Over a third of top managers focus on environmental and species diversity concerns, with their operations primarily based in Europe.
Europe continues to dominate the global sustainable finance landscape, managing around 83-84% of the world’s Environmental, Social, and Governance (ESG) assets and sustainable funds. This commitment to sustainability is evident in the EU's regulatory framework, with the Sustainable Finance Disclosure Regulation (SFDR) being actively revised to simplify and sharpen sustainability reporting.
In contrast, the United States has experienced a marked political backlash against ESG investing, particularly since the return of Donald Trump’s administration in 2025. This unfavourable environment has led to a retreat from climate alliances and a reduction in ESG focus among some leading asset managers. Regulatory rollbacks, such as the stopping of support for the Climate Disclosure rule and the reconsideration of the repeal of the Investment Duties rule, have further weakened the commitment to net zero and climate targets.
European asset managers emphasise stewardship and long-term value creation with sustainability and biodiversity as integrated pillars of their investment strategies, supported by evolving regulations and investor demands. In the U.S., the focus has shifted away from aggressive climate commitments due to political and regulatory pressures, with some leading asset managers deprioritising biodiversity and climate practices to avoid political fallout.
Despite some funding dips in climate technology equity in early 2025, Europe maintains robust policy support and is expected to recover, with increasing interest in emerging technologies like hydrogen and carbon capture. U.S. investment in climate tech has declined, particularly in more mature technologies, although investments in AI-driven climate solutions remain strong and predominantly U.S.-based.
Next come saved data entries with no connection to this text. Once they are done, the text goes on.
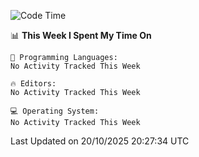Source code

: 
<!--START_SECTION:waka-->
![Code Time](http://img.shields.io/badge/Code%20Time-768%20hrs%2047%20mins-blue)

📊 **This Week I Spent My Time On** 

```text
💬 Programming Languages: 
No Activity Tracked This Week

🔥 Editors: 
No Activity Tracked This Week

💻 Operating System: 
No Activity Tracked This Week
```


 Last Updated on 20/10/2025 20:27:34 UTC
<!--END_SECTION:waka-->
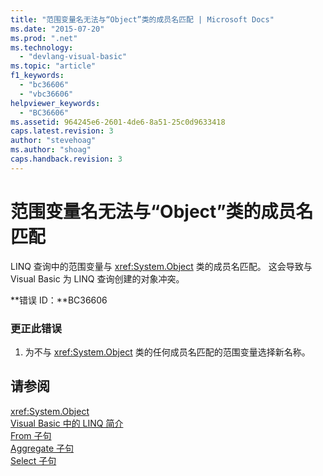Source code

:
 ```yaml
---
title: "范围变量名无法与“Object”类的成员名匹配 | Microsoft Docs"
ms.date: "2015-07-20"
ms.prod: ".net"
ms.technology: 
  - "devlang-visual-basic"
ms.topic: "article"
f1_keywords: 
  - "bc36606"
  - "vbc36606"
helpviewer_keywords: 
  - "BC36606"
ms.assetid: 964245e6-2601-4de6-8a51-25c0d9633418
caps.latest.revision: 3
author: "stevehoag"
ms.author: "shoag"
caps.handback.revision: 3
---
```

# 范围变量名无法与“Object”类的成员名匹配
LINQ 查询中的范围变量与 <xref:System.Object> 类的成员名匹配。 这会导致与 Visual Basic 为 LINQ 查询创建的对象冲突。  
  
 **错误 ID：**BC36606  
  
### 更正此错误  
  
1.  为不与 <xref:System.Object> 类的任何成员名匹配的范围变量选择新名称。  
  
## 请参阅  
 <xref:System.Object>   
 [Visual Basic 中的 LINQ 简介](../../visual-basic/programming-guide/language-features/linq/introduction-to-linq.md)   
 [From 子句](../../visual-basic/language-reference/queries/from-clause.md)   
 [Aggregate 子句](../../visual-basic/language-reference/queries/aggregate-clause.md)   
 [Select 子句](../../visual-basic/language-reference/queries/select-clause.md)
The survey results indicate a trend towards more sustainable finance practices in Europe, with 87% of the surveyed asset managers having defined metrics and targets for climate change. In comparison, the United States has the highest percentage of investment managers with low ESG scores, with 13%. The gap between the US and Europe in sustainable finance practices is narrowing, but a significant divergence remains, especially regarding climate change and biodiversity practices among asset managers.
The survey, conducted by the consulting firm Prometeia in its fourth edition of the "Sustainable asset management survey", involved a sample of approximately 50 international asset managers, representing a total of €26 trillion in assets under management. The results suggest a need for improvement in sustainable finance practices in the United States, with only 47% of the surveyed asset managers having defined metrics and targets for biodiversity, compared to 84% for climate change.
In conclusion, Europe remains the global leader in sustainable finance focused on climate change and biodiversity, supported by robust regulations and investor engagement. The United States, however, is currently experiencing a political and regulatory headwind that has caused many asset managers to reduce their climate and sustainability commitments. However, interest in ESG continues globally, suggesting potential for future evolution in both regions.
- The commitment to sustainability and environmental science in Europe's financial sector is significantly stronger than in the United States, with European asset managers prioritizing stewardship, long-term value creation, and integrating sustainability and biodiversity into their investment strategies.
- In contrast, the political climate in the United States has led to a retreat from climate alliances, reduction in ESG focus among some leading asset managers, and regulatory rollbacks, such as the stopping of support for the Climate Disclosure rule and the reconsideration of the repeal of the Investment Duties rule.
- The survey results show a trend towards more sustainable finance practices in Europe, with a higher percentage of asset managers having defined metrics and targets for climate change and biodiversity compared to the United States, where a larger number of investment managers have low ESG scores. This gap between the US and Europe in sustainable finance practices, particularly regarding climate change and biodiversity, remains significant.